The next morning, Ethel said “Let’s go jogging”. Huh. She hasn’t run with me since Tucson (at least 17 years ago). I didn’t know what was up, but we jogged a couple of miles. Then she sat me down and said this:

“I’m afraid to say this, because once it is said, it can’t be unsaid….I have gone with you to several triathlons now, and I have noticed that there are many lardasses who are actually able to complete these things. And I can’t help but tell myself – if those lardasses can do a triathlon, well, why can’t I? So, I think I want to try one – just a sprint, of course….but that means that you can’t quit, because you have to do this with me.”

Well, how about that?!?  What do you say to that?
What I said was pretty simple – “Okay”. Then we immediately went online to find a late-season sprint for her to do – the Lake Powell Triathlon, in October. Then we found her a training schedule, “Couch to Sprint Triathlon”. Then we got into the car and drove to Performance Bikes in Salt Lake, where I had bought my Noble Steed, and we bought her a shiny new crimson Fuji Gran Fondo.

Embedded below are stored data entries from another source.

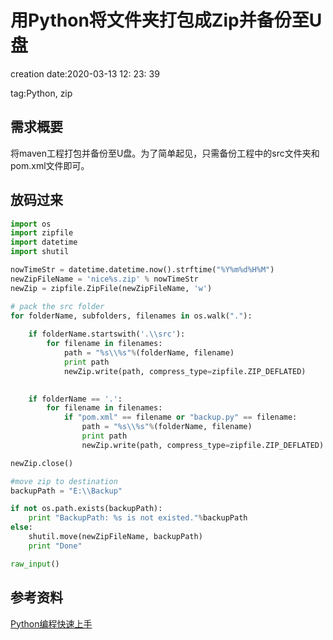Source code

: # 用Python将文件夹打包成Zip并备份至U盘 #

creation date:2020-03-13 12: 23: 39

tag:Python, zip

## 需求概要 ##

将maven工程打包并备份至U盘。为了简单起见，只需备份工程中的src文件夹和pom.xml文件即可。

## 放码过来 ##

```python
import os
import zipfile
import datetime
import shutil

nowTimeStr = datetime.datetime.now().strftime("%Y%m%d%H%M")
newZipFileName = 'nice%s.zip' % nowTimeStr
newZip = zipfile.ZipFile(newZipFileName, 'w')

# pack the src folder
for folderName, subfolders, filenames in os.walk("."):
    
    if folderName.startswith('.\\src'):
        for filename in filenames:
            path = "%s\\%s"%(folderName, filename)
            print path
            newZip.write(path, compress_type=zipfile.ZIP_DEFLATED)
            

    if folderName == '.':
        for filename in filenames:
            if "pom.xml" == filename or "backup.py" == filename:
                path = "%s\\%s"%(folderName, filename)
                print path
                newZip.write(path, compress_type=zipfile.ZIP_DEFLATED)

newZip.close()     

#move zip to destination
backupPath = "E:\\Backup"

if not os.path.exists(backupPath):
    print "BackupPath: %s is not existed."%backupPath
else:
    shutil.move(newZipFileName, backupPath)
    print "Done"

raw_input()

```

## 参考资料 ##

[Python编程快速上手](https://book.douban.com/subject/26836700/)
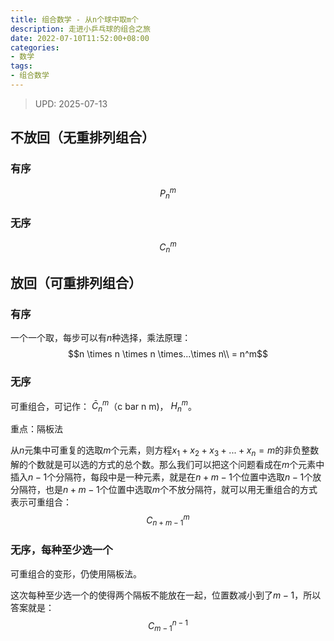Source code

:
 ```yaml
---
title: 组合数学 - 从n个球中取m个
description: 走进小乒乓球的组合之旅
date: 2022-07-10T11:52:00+08:00
categories:
- 数学
tags:
- 组合数学
---
```


> UPD: 2025-07-13

## 不放回（无重排列组合）

### 有序

$$P_n^m$$

### 无序

$$C_n^m$$

## 放回（可重排列组合）

### 有序

一个一个取，每步可以有$n$种选择，乘法原理：
$$n \times n \times n \times...\times n\\
= n^m$$

### 无序

可重组合，可记作：
$\bar{C}_n^m$（c bar n m)，
$H_n^m$。

重点：隔板法

从$n$元集中可重复的选取$m$个元素，则方程$x_1 + x_2 + x_3 + ... + x_n = m$的非负整数解的个数就是可以选的方式的总个数。那么我们可以把这个问题看成在$m$个元素中插入$n-1$个分隔符，每段中是一种元素，就是在$n+m-1$个位置中选取$n-1$个放分隔符，也是$n+m-1$个位置中选取$m$个不放分隔符，就可以用无重组合的方式表示可重组合：
$$C_{n+m-1}^{m}$$

### 无序，每种至少选一个

可重组合的变形，仍使用隔板法。

这次每种至少选一个的使得两个隔板不能放在一起，位置数减小到了$m - 1$，所以答案就是：
$$C_{m-1}^{n-1}$$

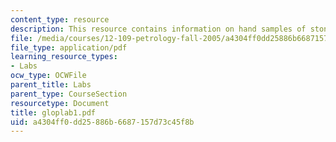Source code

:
 ```yaml
---
content_type: resource
description: This resource contains information on hand samples of stones.
file: /media/courses/12-109-petrology-fall-2005/a4304ff0dd25886b6687157d73c45f8b_gloplab1.pdf
file_type: application/pdf
learning_resource_types:
- Labs
ocw_type: OCWFile
parent_title: Labs
parent_type: CourseSection
resourcetype: Document
title: gloplab1.pdf
uid: a4304ff0-dd25-886b-6687-157d73c45f8b
---
```

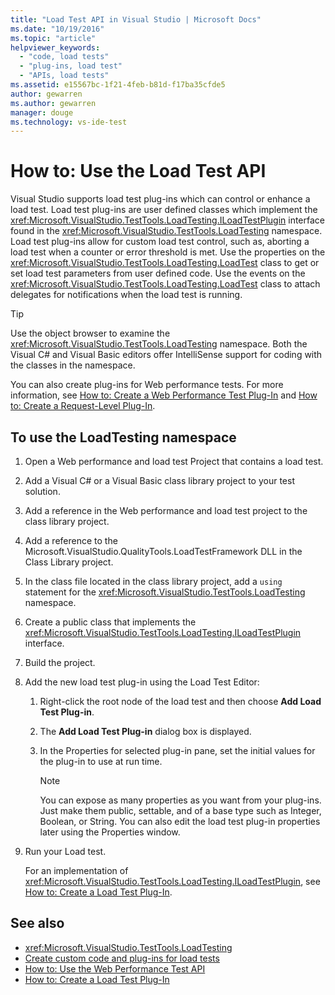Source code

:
 ```yaml
---
title: "Load Test API in Visual Studio | Microsoft Docs"
ms.date: "10/19/2016"
ms.topic: "article"
helpviewer_keywords:
  - "code, load tests"
  - "plug-ins, load test"
  - "APIs, load tests"
ms.assetid: e15567bc-1f21-4feb-b81d-f17ba35cfde5
author: gewarren
ms.author: gewarren
manager: douge
ms.technology: vs-ide-test
---
```

# How to: Use the Load Test API

Visual Studio supports load test plug-ins which can control or enhance a load test. Load test plug-ins are user defined classes which implement the <xref:Microsoft.VisualStudio.TestTools.LoadTesting.ILoadTestPlugin> interface found in the <xref:Microsoft.VisualStudio.TestTools.LoadTesting> namespace. Load test plug-ins allow for custom load test control, such as, aborting a load test when a counter or error threshold is met. Use the properties on the <xref:Microsoft.VisualStudio.TestTools.LoadTesting.LoadTest> class to get or set load test parameters from user defined code. Use the events on the <xref:Microsoft.VisualStudio.TestTools.LoadTesting.LoadTest> class to attach delegates for notifications when the load test is running.

> [!TIP]
> Use the object browser to examine the <xref:Microsoft.VisualStudio.TestTools.LoadTesting> namespace. Both the Visual C# and Visual Basic editors offer IntelliSense support for coding with the classes in the namespace.

You can also create plug-ins for Web performance tests. For more information, see [How to: Create a Web Performance Test Plug-In](../test/how-to-create-a-web-performance-test-plug-in.md) and [How to: Create a Request-Level Plug-In](../test/how-to-create-a-request-level-plug-in.md).

## To use the LoadTesting namespace

1.  Open a Web performance and load test Project that contains a load test.

2.  Add a Visual C# or a Visual Basic class library project to your test solution.

3.  Add a reference in the Web performance and load test project to the class library project.

4.  Add a reference to the Microsoft.VisualStudio.QualityTools.LoadTestFramework DLL in the Class Library project.

5.  In the class file located in the class library project, add a `using` statement for the <xref:Microsoft.VisualStudio.TestTools.LoadTesting> namespace.

6.  Create a public class that implements the <xref:Microsoft.VisualStudio.TestTools.LoadTesting.ILoadTestPlugin> interface.

7.  Build the project.

8.  Add the new load test plug-in using the Load Test Editor:

    1.  Right-click the root node of the load test and then choose **Add Load Test Plug-in**.

    2.  The **Add Load Test Plug-in** dialog box is displayed.

    3.  In the Properties for selected plug-in pane, set the initial values for the plug-in to use at run time.

        > [!NOTE]
        > You can expose as many properties as you want from your plug-ins. Just make them public, settable, and of a base type such as Integer, Boolean, or String. You can also edit the load test plug-in properties later using the Properties window.

9. Run your Load test.

     For an implementation of <xref:Microsoft.VisualStudio.TestTools.LoadTesting.ILoadTestPlugin>, see [How to: Create a Load Test Plug-In](../test/how-to-create-a-load-test-plug-in.md).

## See also

- <xref:Microsoft.VisualStudio.TestTools.LoadTesting>
- [Create custom code and plug-ins for load tests](../test/create-custom-code-and-plug-ins-for-load-tests.md)
- [How to: Use the Web Performance Test API](../test/how-to-use-the-web-performance-test-api.md)
- [How to: Create a Load Test Plug-In](../test/how-to-create-a-load-test-plug-in.md)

She started her training schedule the next week, and then she found a swim coach. She’s not missed a day of training yet – she’s into her fourth week. She’s just cute as a collie pup doing this thing, and I’m so proud of her that I could just burst.

But this left me obligated to continue my training, as well. Which is what I’ve been doing. Rode a hundred miles on Saturday.

However, since she has a new bike, we’ve been making a lot of trips back to the bike shop to get her completely outfitted. And the last few trips, I’ve noticed this really cool road bike, full carbon and digital electroni shifting, and Ethel’s been telling me that I could buy it, if I wanted to – but, of course, I HAD a bike, a nice one, and I wasn’t willing to make the move.

But on Sunday, I finally really thought about it, but decided that it didn’t make sense for me to have TWO bikes; however, while I was looking at the other road bike, a guy standing next to me heard me tell Ethel that, and he asked “So, would you be selling the other bike, then?” I allowed as to how, yes, if I bought a new bike, I’d be selling mine. He took my phone number, just in case.

I sort of decided that, if I did indeed sell my bike that easily, I would go get the new road bike. And a few hours later, this fellow drove up to my house, looked at the bike, and gave me cash.

Huh.

NOW what? I don’t have a bicycle.

My coach and friends were adamant on one point – I should NOT get that fancy new road bike; I should get a triathlon/time-trial bike instead. They pretty much beat me about the head and shoulders on this. We passed some ideas back and forth, and coach wound up recommending the bike you see in the photo, above. I found some local bike shops that had this bike, and one of them was one that my friend Scott, the local tri coach, had recommended.

So the next morning, I called that bike shop, and they said “The Cannondale Slice-3 with Ultegra components? Yeah, we have that in that size – in fact, we’ve just marked it down four hundred bucks”.

Huh :)

We arranged for me to take the bike for a spin at lunchtime, and by the time I had left, I had bought the bike – with upgraded pedals, upgraded rear cassette (we have a lot of hills to climb in Park City, and there is that thing in Tahoe) and even a power meter, which everybody else tells me that I really, really need – all for less than I would have paid for that fancy road bike with the DI shifters.

Of course, right now I’m bikeless – they won’t have the Cannondale built out until Thursday morning – and so I’m doing trainer rides on Ethel’s bike, which feels very, very strange indeed :)

And I have to say that I actually miss my Noble Steed; those who know me well know that I can get animalistic about possessions, and it somehow feels like I may have hurt my bike’s feelings by selling it. Ethel even said, after the buyer left, that the bike was saying “But…but…but I’m supposed to be on top of the Audi!” …I allowed as to how the bike left in a Lexus, and she thought that may have eased its pain somewhat. But I still look over at the trainer and don’t see my bike, and it makes me a little sad.